→ **Given entries**
—————

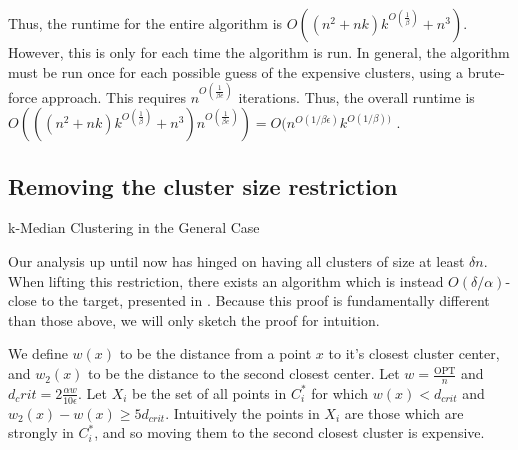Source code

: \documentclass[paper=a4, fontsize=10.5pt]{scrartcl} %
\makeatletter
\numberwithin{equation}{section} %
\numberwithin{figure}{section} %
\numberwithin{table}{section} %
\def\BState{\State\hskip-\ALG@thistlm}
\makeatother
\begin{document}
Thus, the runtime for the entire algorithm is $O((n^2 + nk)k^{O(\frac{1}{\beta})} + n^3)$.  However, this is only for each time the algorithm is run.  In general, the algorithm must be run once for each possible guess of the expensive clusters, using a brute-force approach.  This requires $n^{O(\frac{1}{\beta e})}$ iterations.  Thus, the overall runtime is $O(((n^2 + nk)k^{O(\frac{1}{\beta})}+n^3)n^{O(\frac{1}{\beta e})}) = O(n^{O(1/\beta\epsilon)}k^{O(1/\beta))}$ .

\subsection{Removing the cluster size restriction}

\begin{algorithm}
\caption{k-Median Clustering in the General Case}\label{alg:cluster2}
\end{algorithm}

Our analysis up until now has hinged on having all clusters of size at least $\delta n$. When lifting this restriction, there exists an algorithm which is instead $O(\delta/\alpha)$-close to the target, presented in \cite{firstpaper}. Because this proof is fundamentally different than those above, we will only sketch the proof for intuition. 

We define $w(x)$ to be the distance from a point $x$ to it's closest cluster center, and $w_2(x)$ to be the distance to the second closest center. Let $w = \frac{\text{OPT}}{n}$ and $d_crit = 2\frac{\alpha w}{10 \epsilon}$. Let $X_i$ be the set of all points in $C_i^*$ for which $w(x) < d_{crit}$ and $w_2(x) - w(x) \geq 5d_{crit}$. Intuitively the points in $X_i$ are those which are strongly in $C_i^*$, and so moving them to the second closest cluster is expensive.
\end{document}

—————

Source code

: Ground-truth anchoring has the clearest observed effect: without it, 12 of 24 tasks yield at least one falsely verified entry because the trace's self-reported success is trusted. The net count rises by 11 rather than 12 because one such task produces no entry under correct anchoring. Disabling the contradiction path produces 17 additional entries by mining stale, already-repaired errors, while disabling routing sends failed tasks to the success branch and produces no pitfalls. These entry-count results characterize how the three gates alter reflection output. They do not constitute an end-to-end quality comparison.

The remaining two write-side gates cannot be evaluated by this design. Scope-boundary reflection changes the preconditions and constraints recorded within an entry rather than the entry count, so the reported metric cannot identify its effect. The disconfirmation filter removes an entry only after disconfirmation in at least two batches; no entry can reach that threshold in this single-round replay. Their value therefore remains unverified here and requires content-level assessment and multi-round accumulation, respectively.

—————

→ **Exercise directions**
If a line in the records contains the string "numberwithin", copy it out.

→ **Solution to this exercise**
\numberwithin{equation}{section} %
\numberwithin{figure}{section} %
\numberwithin{table}{section} %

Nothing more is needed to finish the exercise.